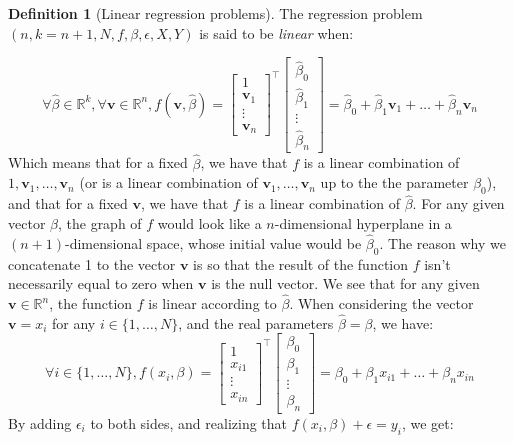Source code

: \documentclass{article}
\theoremstyle{definition}
\newtheorem{definition}{Definition}[section]
\theoremstyle{remark}
\theoremstyle{example}
\newcommand{\vv}{\mathbf{v}}
\newcommand{\betat}{\hat{\beta}}
\begin{document}
\begin{definition}[Linear regression problems]
		The regression problem $(n, k=n+1, N, f, \beta, \epsilon, X, Y)$ is said to be \textit{linear} when:

		\begin{equation} \label{eqn1}
				\forall \betat \in \mathbb{R}^k, \forall \vv \in \mathbb{R}^n, f(\vv, \betat) = \begin{bmatrix} 1 \\ \vv_1 \\ \vdots \\ \vv_n \end{bmatrix}^\top \begin{bmatrix} \betat_0 \\ \betat_1 \\ \vdots \\ \betat_n \end{bmatrix} = \betat_0 + \betat_1 \vv_1 + \dots + \betat_n \vv_n
		\end{equation}
		Which means that for a fixed $\betat$, we have that $f$ is a linear combination of $1, \vv_1, \dots, \vv_n$ (or is a linear combination of $\vv_1, \dots, \vv_n$ up to the the parameter $\beta_0$), and that for a fixed $\vv$, we have that $f$ is a linear combination of $\betat$. For any given vector $\betat$, the graph of $f$ would look like a $n$-dimensional hyperplane in a $(n+1)$-dimensional space, whose initial value would be $\betat_0$. The reason why we concatenate 1 to the vector $\vv$ is so that the result of the function $f$ isn't necessarily equal to zero when $\vv$ is the null vector. We see that for any given $\vv \in \mathbb{R}^n$, the function $f$ is linear according to $\betat$. When considering the vector $\vv = x_i$ for any $i \in \{1, \dots, N\}$, and the real parameters $\betat = \beta$, we have:
				$$\forall i \in \{1, \dots, N\}, f(x_i, \beta) = \begin{bmatrix} 1 \\ x_{i1} \\ \vdots \\ x_{in} \end{bmatrix}^\top \begin{bmatrix} \beta_0 \\ \beta_1 \\ \vdots \\ \beta_n \end{bmatrix} = \beta_0 + \beta_1 x_{i1} + \dots + \beta_n x_{in}$$
		By adding $\epsilon_i$ to both sides, and realizing that $f(x_i, \beta) + \epsilon = y_i$, we get:

\end{definition}
\end{document}

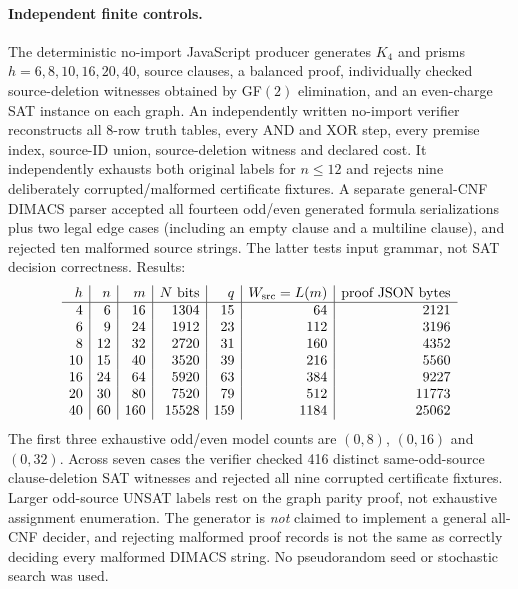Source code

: \documentclass[11pt]{article}
\begin{document}
\paragraph{Independent finite controls.}
The deterministic no-import JavaScript producer generates $K_4$ and prisms $h=6,8,10,16,20,40$, source clauses, a balanced proof, individually checked source-deletion witnesses obtained by GF$(2)$ elimination, and an even-charge SAT instance on each graph. An independently written no-import verifier reconstructs all 8-row truth tables, every AND and XOR step, every premise index, source-ID union, source-deletion witness and declared cost. It independently exhausts both original labels for $n\le12$ and rejects nine deliberately corrupted/malformed certificate fixtures. A separate general-CNF DIMACS parser accepted all fourteen odd/even generated formula serializations plus two legal edge cases (including an empty clause and a multiline clause), and rejected ten malformed source strings. The latter tests input grammar, not SAT decision correctness. Results:
\[
\begin{array}{r|r|r|r|r|r|r}
h&n&m&N\text{ bits}&q&W_{\rm src}=L(m)&\text{proof JSON bytes}\\\hline
4&6&16&1304&15&64&2121\\
6&9&24&1912&23&112&3196\\
8&12&32&2720&31&160&4352\\
10&15&40&3520&39&216&5560\\
16&24&64&5920&63&384&9227\\
20&30&80&7520&79&512&11773\\
40&60&160&15528&159&1184&25062
\end{array}
\]
The first three exhaustive odd/even model counts are $(0,8)$, $(0,16)$ and $(0,32)$. Across seven cases the verifier checked 416 distinct same-odd-source clause-deletion SAT witnesses and rejected all nine corrupted certificate fixtures. Larger odd-source UNSAT labels rest on the graph parity proof, not exhaustive assignment enumeration. The generator is \emph{not} claimed to implement a general all-CNF decider, and rejecting malformed proof records is not the same as correctly deciding every malformed DIMACS string. No pseudorandom seed or stochastic search was used.
\end{document}
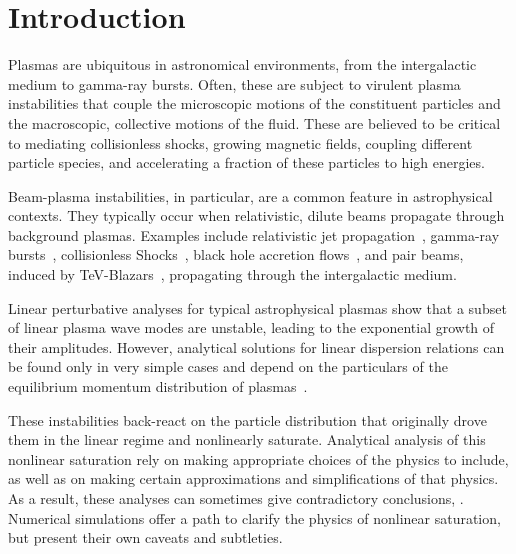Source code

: \documentclass[pop,numberedappendix,iop]{aeb_emulateapj_2015}
\begin{document}
\section{Introduction}

Plasmas are ubiquitous in astronomical environments, from the intergalactic medium to gamma-ray bursts.  Often, these are subject to virulent plasma instabilities that couple the microscopic motions of the constituent particles and the macroscopic, collective motions of the fluid.
These are believed to be critical to mediating collisionless shocks, growing magnetic fields, coupling different particle species, and accelerating a fraction of these particles to high energies.

Beam-plasma instabilities, in particular, are a common feature in astrophysical contexts. They typically occur when relativistic, dilute beams propagate through background plasmas.
Examples include
relativistic jet propagation~\citep{Jet-sims2,Jet-sims1},
gamma-ray bursts~\citep{GRB+BP-instability1,GRB+BP-instability2},
collisionless Shocks~\citep{shock1,shock3,shock2}, 
black hole accretion flows~\citep{accretion1},
and pair beams, induced by TeV-Blazars~\citep{blazarI,Schlickeiser+12,Schlickeiser+13,nonlinear-paper,linear-paper}, propagating through the intergalactic medium. 


Linear perturbative analyses for typical astrophysical plasmas show that a subset of linear plasma wave modes are unstable, leading to the exponential growth of their amplitudes.
However, analytical solutions for linear dispersion relations can be found only in very simple cases
and depend on the particulars of the equilibrium momentum distribution of plasmas~\citep{Bret2010}.



These instabilities back-react on the particle distribution that originally drove them in the linear regime and nonlinearly saturate.  
Analytical analysis of this nonlinear saturation rely on making appropriate choices of the physics to include, as well as on making certain approximations and simplifications of that physics. 
As a result, these analyses can sometimes give contradictory conclusions, \citep[e.g.][]{Miniati-Elyiv-2013,nonlinear-paper}.  Numerical simulations offer a path to clarify the physics of nonlinear saturation, but present their own caveats and subtleties.
\end{document}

◇ ◇ ◇ ◇

# WHAT YOU NEED TO DO:
Print, exactly as written, the lines above from the first one to the one containing "Which means that". Leave out pictures.

# ANSWER SPACE:
Source code

: \documentclass{article}
\theoremstyle{definition}
\newtheorem{definition}{Definition}[section]
\theoremstyle{remark}
\theoremstyle{example}
\newcommand{\vv}{\mathbf{v}}
\newcommand{\betat}{\hat{\beta}}
\begin{document}
\begin{definition}[Linear regression problems]
		The regression problem $(n, k=n+1, N, f, \beta, \epsilon, X, Y)$ is said to be \textit{linear} when:

		\begin{equation} \label{eqn1}
				\forall \betat \in \mathbb{R}^k, \forall \vv \in \mathbb{R}^n, f(\vv, \betat) = \begin{bmatrix} 1 \\ \vv_1 \\ \vdots \\ \vv_n \end{bmatrix}^\top \begin{bmatrix} \betat_0 \\ \betat_1 \\ \vdots \\ \betat_n \end{bmatrix} = \betat_0 + \betat_1 \vv_1 + \dots + \betat_n \vv_n
		\end{equation}
		Which means that for a fixed $\betat$, we have that $f$ is a linear combination of $1, \vv_1, \dots, \vv_n$ (or is a linear combination of $\vv_1, \dots, \vv_n$ up to the the parameter $\beta_0$), and that for a fixed $\vv$, we have that $f$ is a linear combination of $\betat$. For any given vector $\betat$, the graph of $f$ would look like a $n$-dimensional hyperplane in a $(n+1)$-dimensional space, whose initial value would be $\betat_0$. The reason why we concatenate 1 to the vector $\vv$ is so that the result of the function $f$ isn't necessarily equal to zero when $\vv$ is the null vector. We see that for any given $\vv \in \mathbb{R}^n$, the function $f$ is linear according to $\betat$. When considering the vector $\vv = x_i$ for any $i \in \{1, \dots, N\}$, and the real parameters $\betat = \beta$, we have:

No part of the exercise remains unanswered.